TASK DESCRIPTION: What is the number of lines in these entries that contain "attraverso"? State it alone.

DATA RECORDS:

▼

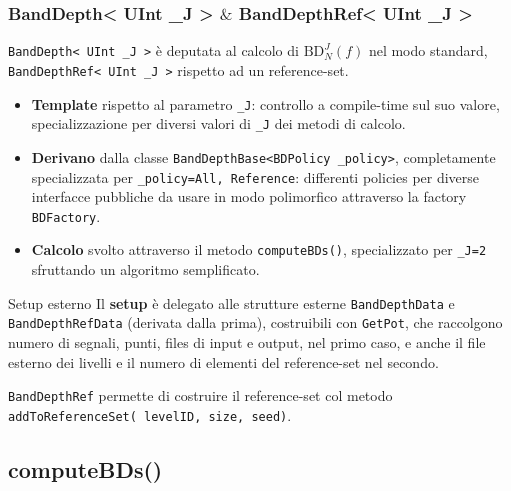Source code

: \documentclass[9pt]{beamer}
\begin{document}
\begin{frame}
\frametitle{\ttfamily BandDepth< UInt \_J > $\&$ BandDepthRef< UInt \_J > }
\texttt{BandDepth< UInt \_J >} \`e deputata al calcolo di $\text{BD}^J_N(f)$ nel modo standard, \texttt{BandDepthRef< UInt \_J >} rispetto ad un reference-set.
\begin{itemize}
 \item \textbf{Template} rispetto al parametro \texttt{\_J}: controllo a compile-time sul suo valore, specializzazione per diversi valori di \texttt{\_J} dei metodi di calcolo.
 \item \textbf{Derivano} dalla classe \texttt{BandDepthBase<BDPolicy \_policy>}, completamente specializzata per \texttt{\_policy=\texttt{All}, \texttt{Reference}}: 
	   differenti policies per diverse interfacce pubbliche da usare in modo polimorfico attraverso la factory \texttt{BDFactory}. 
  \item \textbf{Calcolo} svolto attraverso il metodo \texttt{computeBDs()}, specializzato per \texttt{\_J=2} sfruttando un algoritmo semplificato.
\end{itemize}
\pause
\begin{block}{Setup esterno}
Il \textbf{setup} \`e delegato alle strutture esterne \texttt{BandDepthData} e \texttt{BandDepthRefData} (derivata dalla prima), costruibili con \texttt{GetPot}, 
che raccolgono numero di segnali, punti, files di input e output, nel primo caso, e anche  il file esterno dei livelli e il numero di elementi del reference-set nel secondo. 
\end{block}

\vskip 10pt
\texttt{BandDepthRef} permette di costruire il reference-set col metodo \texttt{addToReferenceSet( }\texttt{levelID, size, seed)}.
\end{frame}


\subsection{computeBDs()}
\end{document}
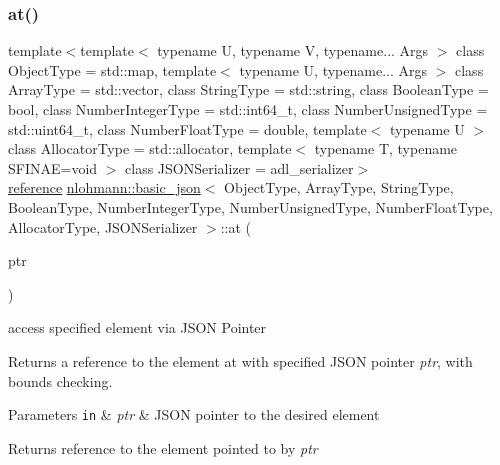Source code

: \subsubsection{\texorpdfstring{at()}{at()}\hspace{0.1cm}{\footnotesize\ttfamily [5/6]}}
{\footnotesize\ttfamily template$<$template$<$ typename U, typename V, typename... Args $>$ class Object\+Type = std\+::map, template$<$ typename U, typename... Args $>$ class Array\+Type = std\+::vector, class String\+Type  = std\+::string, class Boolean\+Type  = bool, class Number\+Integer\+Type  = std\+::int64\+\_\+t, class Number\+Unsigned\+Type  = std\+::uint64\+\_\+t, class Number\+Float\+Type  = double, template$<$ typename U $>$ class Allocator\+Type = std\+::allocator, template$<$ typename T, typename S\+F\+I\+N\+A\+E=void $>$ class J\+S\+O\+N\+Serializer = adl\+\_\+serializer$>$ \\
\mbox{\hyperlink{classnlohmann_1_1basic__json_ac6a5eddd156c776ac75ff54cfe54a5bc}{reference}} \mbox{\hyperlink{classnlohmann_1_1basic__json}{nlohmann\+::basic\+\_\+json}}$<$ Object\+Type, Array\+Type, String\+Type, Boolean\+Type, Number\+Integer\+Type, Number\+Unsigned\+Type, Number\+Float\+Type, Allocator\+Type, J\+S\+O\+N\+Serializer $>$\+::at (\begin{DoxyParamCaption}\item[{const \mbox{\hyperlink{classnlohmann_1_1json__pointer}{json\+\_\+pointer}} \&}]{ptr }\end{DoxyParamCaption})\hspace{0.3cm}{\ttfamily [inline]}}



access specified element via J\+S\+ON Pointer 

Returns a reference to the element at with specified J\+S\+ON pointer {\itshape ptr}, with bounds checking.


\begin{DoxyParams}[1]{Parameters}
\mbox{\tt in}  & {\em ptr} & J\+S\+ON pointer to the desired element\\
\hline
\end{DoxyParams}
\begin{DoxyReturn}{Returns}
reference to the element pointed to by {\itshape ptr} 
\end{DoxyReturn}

▲
▼

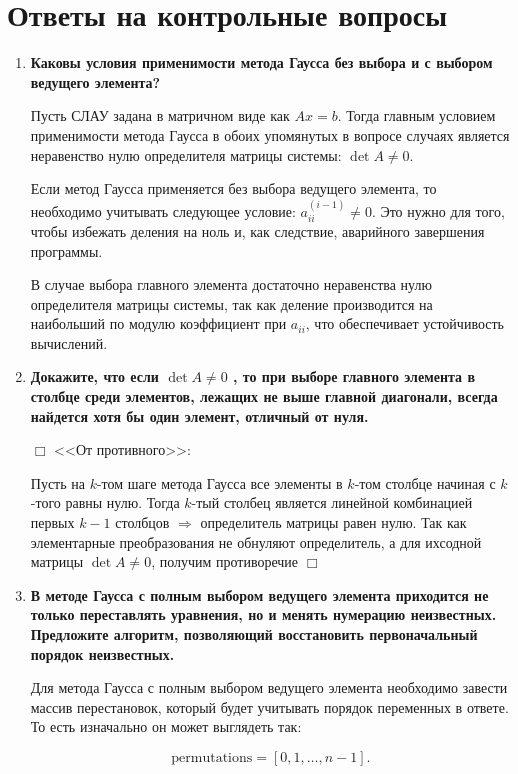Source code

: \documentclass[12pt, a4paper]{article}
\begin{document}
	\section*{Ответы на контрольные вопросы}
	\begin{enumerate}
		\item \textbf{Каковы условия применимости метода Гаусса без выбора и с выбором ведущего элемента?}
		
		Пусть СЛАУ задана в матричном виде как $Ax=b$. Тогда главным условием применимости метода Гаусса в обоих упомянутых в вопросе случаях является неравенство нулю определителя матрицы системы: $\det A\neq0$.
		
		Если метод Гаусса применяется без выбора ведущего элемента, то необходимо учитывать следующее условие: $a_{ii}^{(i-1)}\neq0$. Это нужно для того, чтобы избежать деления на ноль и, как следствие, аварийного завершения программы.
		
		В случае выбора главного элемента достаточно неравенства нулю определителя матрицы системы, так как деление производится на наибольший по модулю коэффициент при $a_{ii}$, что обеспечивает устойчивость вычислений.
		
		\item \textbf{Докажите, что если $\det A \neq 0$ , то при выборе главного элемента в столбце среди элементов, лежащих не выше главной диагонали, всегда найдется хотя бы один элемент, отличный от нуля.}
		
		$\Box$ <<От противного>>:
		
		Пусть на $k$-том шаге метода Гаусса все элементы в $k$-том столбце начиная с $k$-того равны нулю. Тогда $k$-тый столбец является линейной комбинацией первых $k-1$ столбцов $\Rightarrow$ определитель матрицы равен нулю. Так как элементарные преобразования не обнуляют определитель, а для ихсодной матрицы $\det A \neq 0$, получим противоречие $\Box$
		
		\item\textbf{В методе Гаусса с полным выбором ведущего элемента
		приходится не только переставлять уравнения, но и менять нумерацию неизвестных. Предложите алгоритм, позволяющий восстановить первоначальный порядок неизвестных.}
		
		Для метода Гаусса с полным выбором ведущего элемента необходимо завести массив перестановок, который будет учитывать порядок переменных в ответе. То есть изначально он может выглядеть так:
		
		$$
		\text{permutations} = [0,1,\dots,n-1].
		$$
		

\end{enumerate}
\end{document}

▲

RESPONSE TO THIS TASK: 2